Below are some records. Pull every line that contains the word "summary".

+++

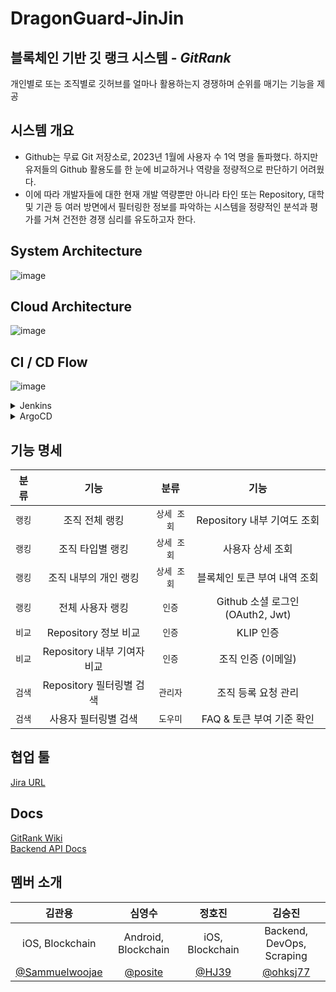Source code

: # DragonGuard-JinJin
## 블록체인 기반 깃 랭크 시스템 - _GitRank_

개인별로 또는 조직별로 깃허브를 얼마나 활용하는지 경쟁하며 순위를 매기는 기능을 제공

## 시스템 개요
- Github는 무료 Git 저장소로, 2023년 1월에 사용자 수 1억 명을 돌파했다. 하지만 유저들의 Github 활용도를 한 눈에 비교하거나 역량을 정량적으로 판단하기 어려웠다.
- 이에 따라 개발자들에 대한 현재 개발 역량뿐만 아니라 타인 또는 Repository, 대학 및 기관 등 여러 방면에서 필터링한 정보를 파악하는 시스템을 정량적인 분석과 평가를 거쳐 건전한 경쟁 심리를 유도하고자 한다.

## System Architecture
![image](https://github.com/tukcom2023CD/DragonGuard-JinJin/assets/89020004/5dbf7b2e-cbc6-4412-882f-f20d848627a8)
## Cloud Architecture
![image](https://github.com/tukcom2023CD/DragonGuard-JinJin/assets/89020004/dbbbd6cf-5d62-4b17-91cb-292dee847027)
## CI / CD Flow
![image](https://github.com/tukcom2023CD/DragonGuard-JinJin/assets/89020004/7065b430-d8ee-4244-97b7-c1c7b24acf10)
<details>
<summary>Jenkins</summary>
<div>
<img src=https://github.com/tukcom2023CD/DragonGuard-JinJin/assets/89020004/109d420f-9c59-4db8-be39-480b026d375f/>
</div>
</details>
<details>
<summary>ArgoCD</summary>
<div>
<img src=https://github.com/tukcom2023CD/DragonGuard-JinJin/assets/89020004/a86bd15c-b3e1-440d-8b20-54b5f91285ec/>
</div>
</details>

## 기능 명세

|분류|기능|분류|기능| 
|:----:|:----:|:----:|:----:|
|`랭킹`|조직 전체 랭킹|`상세 조회`|Repository 내부 기여도 조회|
|`랭킹`|조직 타입별 랭킹|`상세 조회`|사용자 상세 조회|
|`랭킹`|조직 내부의 개인 랭킹|`상세 조회`|블록체인 토큰 부여 내역 조회|
|`랭킹`|전체 사용자 랭킹|`인증`|Github 소셜 로그인 (OAuth2, Jwt)|
|`비교`|Repository 정보 비교|`인증`|KLIP 인증|
|`비교`|Repository 내부 기여자 비교|`인증`|조직 인증 (이메일)|
|`검색`|Repository 필터링별 검색|`관리자`|조직 등록 요청 관리|
|`검색`|사용자 필터링별 검색|`도우미`|FAQ & 토큰 부여 기준 확인|

## 협업 툴
<a href="https://seoullian.atlassian.net/jira/software/projects/DJ/boards/2/backlog" target="_blank"> Jira URL</a>

## Docs
<a href="https://github.com/tukcom2023CD/DragonGuard-JinJin/wiki">GitRank Wiki</a><br>
<a href="https://ohksj77.github.io/DragonGuard-JinJin-API-Docs/">Backend API Docs</a>

## 멤버 소개

|김관용|심영수|정호진|김승진|
|:----:|:----:|:----:|:----:|
|iOS, Blockchain|Android, Blockchain|iOS, Blockchain|Backend, DevOps, Scraping|
|<a href="https://github.com/Sammuelwoojae">@Sammuelwoojae</a>|<a href="https://github.com/posite">@posite</a>|<a href="https://github.com/HJ39">@HJ39</a>|<a href="https://github.com/ohksj77">@ohksj77</a>|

+++

→ **Written solution**:
<summary>Jenkins</summary>
<summary>ArgoCD</summary>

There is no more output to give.